Our tropes are jealous and they constantly blank out the tropes of others:

  • Ambiguous Situation: The Khazar polemic occurred over a thousand years ago, and no primary sources have survived. What happened there? What did the khagan's dream mean, and which religion did he convert to? Was it even a single event, or is it better understood as a story merging several events of lesser significance into a single legend?
  • Book Burning:
    • The Lexicon Cosri was compiled of documents found in Christian, Jewish, and Muslim sources, and consequently was censured by religious authorities of all three.
    • The golden copy was eventually inherited by an anti-intellectual who slowly but deliberately destroyed it by using its pages to skim fat from his soup. Only some of its illustrations were preserved.
  • Civilization Destroyer: Soon after the the kaghan's conversion, the Khazar state was destroyed by a Russian prince, leaving very few surviving artefacts of their culture, only mentions in foreign records.
  • Interface Screw: Notes suggest that the golden Lexicon Cosri contained an hourglass hidden in the binding, which could be heard while reading the book in silence.
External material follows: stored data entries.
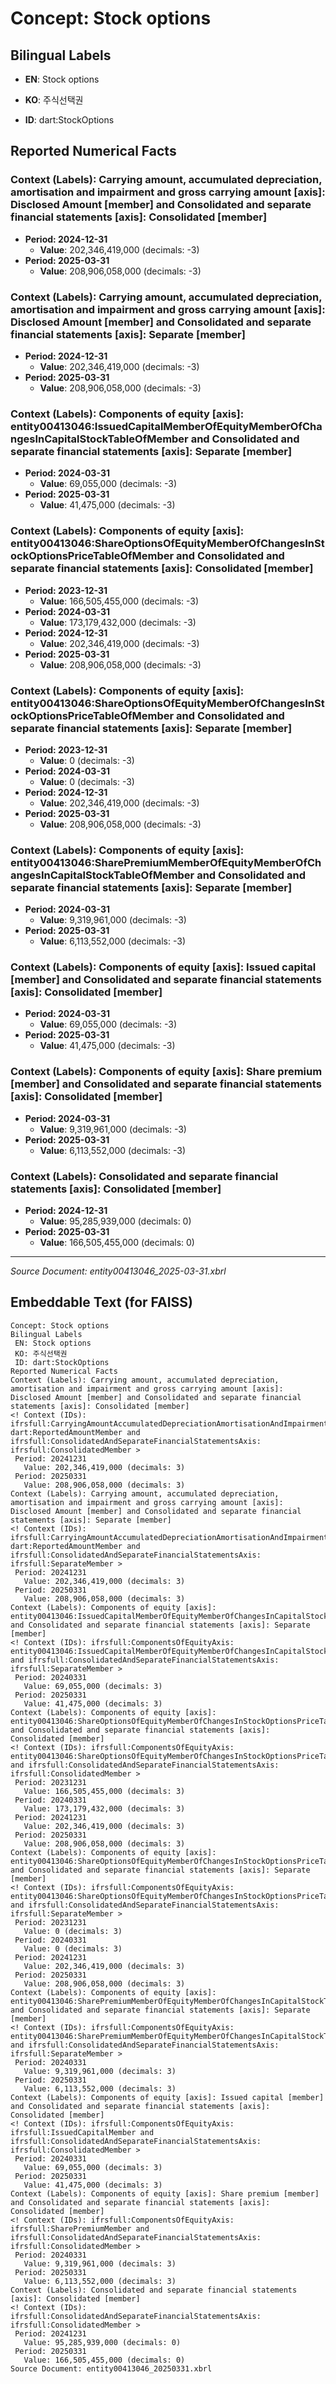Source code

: # Concept: Stock options

## Bilingual Labels
- **EN**: Stock options
- **KO**: 주식선택권

- **ID**: dart:StockOptions

## Reported Numerical Facts

### **Context (Labels): Carrying amount, accumulated depreciation, amortisation and impairment and gross carrying amount [axis]: Disclosed Amount [member] and Consolidated and separate financial statements [axis]: Consolidated [member]**
<!-- Context (IDs): ifrs-full:CarryingAmountAccumulatedDepreciationAmortisationAndImpairmentAndGrossCarryingAmountAxis: dart:ReportedAmountMember and ifrs-full:ConsolidatedAndSeparateFinancialStatementsAxis: ifrs-full:ConsolidatedMember -->
- **Period: 2024-12-31**
  - **Value**: 202,346,419,000 (decimals: -3)
- **Period: 2025-03-31**
  - **Value**: 208,906,058,000 (decimals: -3)

### **Context (Labels): Carrying amount, accumulated depreciation, amortisation and impairment and gross carrying amount [axis]: Disclosed Amount [member] and Consolidated and separate financial statements [axis]: Separate [member]**
<!-- Context (IDs): ifrs-full:CarryingAmountAccumulatedDepreciationAmortisationAndImpairmentAndGrossCarryingAmountAxis: dart:ReportedAmountMember and ifrs-full:ConsolidatedAndSeparateFinancialStatementsAxis: ifrs-full:SeparateMember -->
- **Period: 2024-12-31**
  - **Value**: 202,346,419,000 (decimals: -3)
- **Period: 2025-03-31**
  - **Value**: 208,906,058,000 (decimals: -3)

### **Context (Labels): Components of equity [axis]: entity00413046:IssuedCapitalMemberOfEquityMemberOfChangesInCapitalStockTableOfMember and Consolidated and separate financial statements [axis]: Separate [member]**
<!-- Context (IDs): ifrs-full:ComponentsOfEquityAxis: entity00413046:IssuedCapitalMemberOfEquityMemberOfChangesInCapitalStockTableOfMember and ifrs-full:ConsolidatedAndSeparateFinancialStatementsAxis: ifrs-full:SeparateMember -->
- **Period: 2024-03-31**
  - **Value**: 69,055,000 (decimals: -3)
- **Period: 2025-03-31**
  - **Value**: 41,475,000 (decimals: -3)

### **Context (Labels): Components of equity [axis]: entity00413046:ShareOptionsOfEquityMemberOfChangesInStockOptionsPriceTableOfMember and Consolidated and separate financial statements [axis]: Consolidated [member]**
<!-- Context (IDs): ifrs-full:ComponentsOfEquityAxis: entity00413046:ShareOptionsOfEquityMemberOfChangesInStockOptionsPriceTableOfMember and ifrs-full:ConsolidatedAndSeparateFinancialStatementsAxis: ifrs-full:ConsolidatedMember -->
- **Period: 2023-12-31**
  - **Value**: 166,505,455,000 (decimals: -3)
- **Period: 2024-03-31**
  - **Value**: 173,179,432,000 (decimals: -3)
- **Period: 2024-12-31**
  - **Value**: 202,346,419,000 (decimals: -3)
- **Period: 2025-03-31**
  - **Value**: 208,906,058,000 (decimals: -3)

### **Context (Labels): Components of equity [axis]: entity00413046:ShareOptionsOfEquityMemberOfChangesInStockOptionsPriceTableOfMember and Consolidated and separate financial statements [axis]: Separate [member]**
<!-- Context (IDs): ifrs-full:ComponentsOfEquityAxis: entity00413046:ShareOptionsOfEquityMemberOfChangesInStockOptionsPriceTableOfMember and ifrs-full:ConsolidatedAndSeparateFinancialStatementsAxis: ifrs-full:SeparateMember -->
- **Period: 2023-12-31**
  - **Value**: 0 (decimals: -3)
- **Period: 2024-03-31**
  - **Value**: 0 (decimals: -3)
- **Period: 2024-12-31**
  - **Value**: 202,346,419,000 (decimals: -3)
- **Period: 2025-03-31**
  - **Value**: 208,906,058,000 (decimals: -3)

### **Context (Labels): Components of equity [axis]: entity00413046:SharePremiumMemberOfEquityMemberOfChangesInCapitalStockTableOfMember and Consolidated and separate financial statements [axis]: Separate [member]**
<!-- Context (IDs): ifrs-full:ComponentsOfEquityAxis: entity00413046:SharePremiumMemberOfEquityMemberOfChangesInCapitalStockTableOfMember and ifrs-full:ConsolidatedAndSeparateFinancialStatementsAxis: ifrs-full:SeparateMember -->
- **Period: 2024-03-31**
  - **Value**: 9,319,961,000 (decimals: -3)
- **Period: 2025-03-31**
  - **Value**: 6,113,552,000 (decimals: -3)

### **Context (Labels): Components of equity [axis]: Issued capital [member] and Consolidated and separate financial statements [axis]: Consolidated [member]**
<!-- Context (IDs): ifrs-full:ComponentsOfEquityAxis: ifrs-full:IssuedCapitalMember and ifrs-full:ConsolidatedAndSeparateFinancialStatementsAxis: ifrs-full:ConsolidatedMember -->
- **Period: 2024-03-31**
  - **Value**: 69,055,000 (decimals: -3)
- **Period: 2025-03-31**
  - **Value**: 41,475,000 (decimals: -3)

### **Context (Labels): Components of equity [axis]: Share premium [member] and Consolidated and separate financial statements [axis]: Consolidated [member]**
<!-- Context (IDs): ifrs-full:ComponentsOfEquityAxis: ifrs-full:SharePremiumMember and ifrs-full:ConsolidatedAndSeparateFinancialStatementsAxis: ifrs-full:ConsolidatedMember -->
- **Period: 2024-03-31**
  - **Value**: 9,319,961,000 (decimals: -3)
- **Period: 2025-03-31**
  - **Value**: 6,113,552,000 (decimals: -3)

### **Context (Labels): Consolidated and separate financial statements [axis]: Consolidated [member]**
<!-- Context (IDs): ifrs-full:ConsolidatedAndSeparateFinancialStatementsAxis: ifrs-full:ConsolidatedMember -->
- **Period: 2024-12-31**
  - **Value**: 95,285,939,000 (decimals: 0)
- **Period: 2025-03-31**
  - **Value**: 166,505,455,000 (decimals: 0)

---
*Source Document: entity00413046_2025-03-31.xbrl*
## Embeddable Text (for FAISS)
```text
Concept: Stock options
Bilingual Labels
 EN: Stock options
 KO: 주식선택권
 ID: dart:StockOptions
Reported Numerical Facts
Context (Labels): Carrying amount, accumulated depreciation, amortisation and impairment and gross carrying amount [axis]: Disclosed Amount [member] and Consolidated and separate financial statements [axis]: Consolidated [member]
<! Context (IDs): ifrsfull:CarryingAmountAccumulatedDepreciationAmortisationAndImpairmentAndGrossCarryingAmountAxis: dart:ReportedAmountMember and ifrsfull:ConsolidatedAndSeparateFinancialStatementsAxis: ifrsfull:ConsolidatedMember >
 Period: 20241231
   Value: 202,346,419,000 (decimals: 3)
 Period: 20250331
   Value: 208,906,058,000 (decimals: 3)
Context (Labels): Carrying amount, accumulated depreciation, amortisation and impairment and gross carrying amount [axis]: Disclosed Amount [member] and Consolidated and separate financial statements [axis]: Separate [member]
<! Context (IDs): ifrsfull:CarryingAmountAccumulatedDepreciationAmortisationAndImpairmentAndGrossCarryingAmountAxis: dart:ReportedAmountMember and ifrsfull:ConsolidatedAndSeparateFinancialStatementsAxis: ifrsfull:SeparateMember >
 Period: 20241231
   Value: 202,346,419,000 (decimals: 3)
 Period: 20250331
   Value: 208,906,058,000 (decimals: 3)
Context (Labels): Components of equity [axis]: entity00413046:IssuedCapitalMemberOfEquityMemberOfChangesInCapitalStockTableOfMember and Consolidated and separate financial statements [axis]: Separate [member]
<! Context (IDs): ifrsfull:ComponentsOfEquityAxis: entity00413046:IssuedCapitalMemberOfEquityMemberOfChangesInCapitalStockTableOfMember and ifrsfull:ConsolidatedAndSeparateFinancialStatementsAxis: ifrsfull:SeparateMember >
 Period: 20240331
   Value: 69,055,000 (decimals: 3)
 Period: 20250331
   Value: 41,475,000 (decimals: 3)
Context (Labels): Components of equity [axis]: entity00413046:ShareOptionsOfEquityMemberOfChangesInStockOptionsPriceTableOfMember and Consolidated and separate financial statements [axis]: Consolidated [member]
<! Context (IDs): ifrsfull:ComponentsOfEquityAxis: entity00413046:ShareOptionsOfEquityMemberOfChangesInStockOptionsPriceTableOfMember and ifrsfull:ConsolidatedAndSeparateFinancialStatementsAxis: ifrsfull:ConsolidatedMember >
 Period: 20231231
   Value: 166,505,455,000 (decimals: 3)
 Period: 20240331
   Value: 173,179,432,000 (decimals: 3)
 Period: 20241231
   Value: 202,346,419,000 (decimals: 3)
 Period: 20250331
   Value: 208,906,058,000 (decimals: 3)
Context (Labels): Components of equity [axis]: entity00413046:ShareOptionsOfEquityMemberOfChangesInStockOptionsPriceTableOfMember and Consolidated and separate financial statements [axis]: Separate [member]
<! Context (IDs): ifrsfull:ComponentsOfEquityAxis: entity00413046:ShareOptionsOfEquityMemberOfChangesInStockOptionsPriceTableOfMember and ifrsfull:ConsolidatedAndSeparateFinancialStatementsAxis: ifrsfull:SeparateMember >
 Period: 20231231
   Value: 0 (decimals: 3)
 Period: 20240331
   Value: 0 (decimals: 3)
 Period: 20241231
   Value: 202,346,419,000 (decimals: 3)
 Period: 20250331
   Value: 208,906,058,000 (decimals: 3)
Context (Labels): Components of equity [axis]: entity00413046:SharePremiumMemberOfEquityMemberOfChangesInCapitalStockTableOfMember and Consolidated and separate financial statements [axis]: Separate [member]
<! Context (IDs): ifrsfull:ComponentsOfEquityAxis: entity00413046:SharePremiumMemberOfEquityMemberOfChangesInCapitalStockTableOfMember and ifrsfull:ConsolidatedAndSeparateFinancialStatementsAxis: ifrsfull:SeparateMember >
 Period: 20240331
   Value: 9,319,961,000 (decimals: 3)
 Period: 20250331
   Value: 6,113,552,000 (decimals: 3)
Context (Labels): Components of equity [axis]: Issued capital [member] and Consolidated and separate financial statements [axis]: Consolidated [member]
<! Context (IDs): ifrsfull:ComponentsOfEquityAxis: ifrsfull:IssuedCapitalMember and ifrsfull:ConsolidatedAndSeparateFinancialStatementsAxis: ifrsfull:ConsolidatedMember >
 Period: 20240331
   Value: 69,055,000 (decimals: 3)
 Period: 20250331
   Value: 41,475,000 (decimals: 3)
Context (Labels): Components of equity [axis]: Share premium [member] and Consolidated and separate financial statements [axis]: Consolidated [member]
<! Context (IDs): ifrsfull:ComponentsOfEquityAxis: ifrsfull:SharePremiumMember and ifrsfull:ConsolidatedAndSeparateFinancialStatementsAxis: ifrsfull:ConsolidatedMember >
 Period: 20240331
   Value: 9,319,961,000 (decimals: 3)
 Period: 20250331
   Value: 6,113,552,000 (decimals: 3)
Context (Labels): Consolidated and separate financial statements [axis]: Consolidated [member]
<! Context (IDs): ifrsfull:ConsolidatedAndSeparateFinancialStatementsAxis: ifrsfull:ConsolidatedMember >
 Period: 20241231
   Value: 95,285,939,000 (decimals: 0)
 Period: 20250331
   Value: 166,505,455,000 (decimals: 0)
Source Document: entity00413046_20250331.xbrl
```
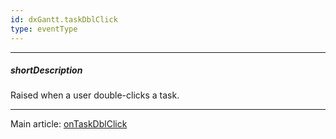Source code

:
 ```yaml
---
id: dxGantt.taskDblClick
type: eventType
---
```

---
##### shortDescription
Raised when a user double-clicks a task.

---
Main article: [onTaskDblClick](/Documentation/ApiReference/UI_Widgets/dxGantt/Configuration/#onTaskDblClick)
A secret meaning of the book would be revealed if the reader turned the book upside down and continued reading from the back whenever the sand ran out.
    • On a more ordinary scale, the 1691 Lexicon did not translate names or dates from its Greek, Hebrew, and Arabic sources... but it did still alphabetise them, in Polish.
    • The Dictionary attempts to be somewhat more user-friendly, but is still divided into three dictionaries: Red, Green, and Yellow, based on Christian, Islamic, and Hebrew sources, respectively. Entries for the same topic in different dictionaries may contradict each other due to conflicting sources, and footnotes are marked based on which of the three they refer to.
  • Lemony Narrator: The narrative voice drifts readily between academic xerotes and florid metaphor.
  • Maybe Magic, Maybe Mundane: The original Daubmannus 1691 edition, the Lexicon Cosri, had two special copies printed with gold and silver locks, which were the only two to escape destruction by the Polish Inquisition the next year. The gold copy was printed with a poisonous numbing ink, which would kill the reader on the ninth page, while the silver "auxiliary" copy provided an explanation. However, poisoned ink does not explain why the gold copy was also followed by deaths caused by pestilence and drought.
  • Not in Front of the Parrot!: Inverted. Generations of Black Sea parrots imitating each other are believed to be the only record of the now-extinct Khazar language.
  • Proud Warrior Race: The Preliminary Notes describe the Khazars as "warlike and nomadic", "driven by a scorching silence" and brought to the Caucasus by "masculine winds, which never bring rain".
  • Scrapbook Story: Indirectly - documents attesting to the Khazar polemic have been summarised and cited, rather than quoted. But most of those documents are themselves summaries of records which are now lost, obscuring the accuracy...
  • Take That, Audience!: The editor has a rather biting opinion of "light reading".
    All these shortcomings need not be considered as a major drawback: the reader capable of deciphering the hidden meaning of a book from the order of its entries has long since vanished from the face of the earth, for today's reading audience believes that the matter of imagination lies exclusively within the realm of the writer and does not concern them in the least, especially with regard to a dictionary. This type of reader does not even need an hourglass in the book to remind him when to change his manner of reading: he never changes his manner of reading in any case.
  • Very Loosely Based on a True Story: The "Khazar polemic" central to the novel was inspired by the historically unusual mass-conversion of the Khazars to Judaism, which is usually non-proselytising. The Khazar culture that the novel portrays, however, is mostly imaginary.
  • Wiki Walk: The reader is actively encouraged to use the Dictionary like any other reference book, reading entries in whatever order catches their interest rather than being bound to a linear narrative (or not even reading the entire thing, any more than one would read an entire encyclopaedia).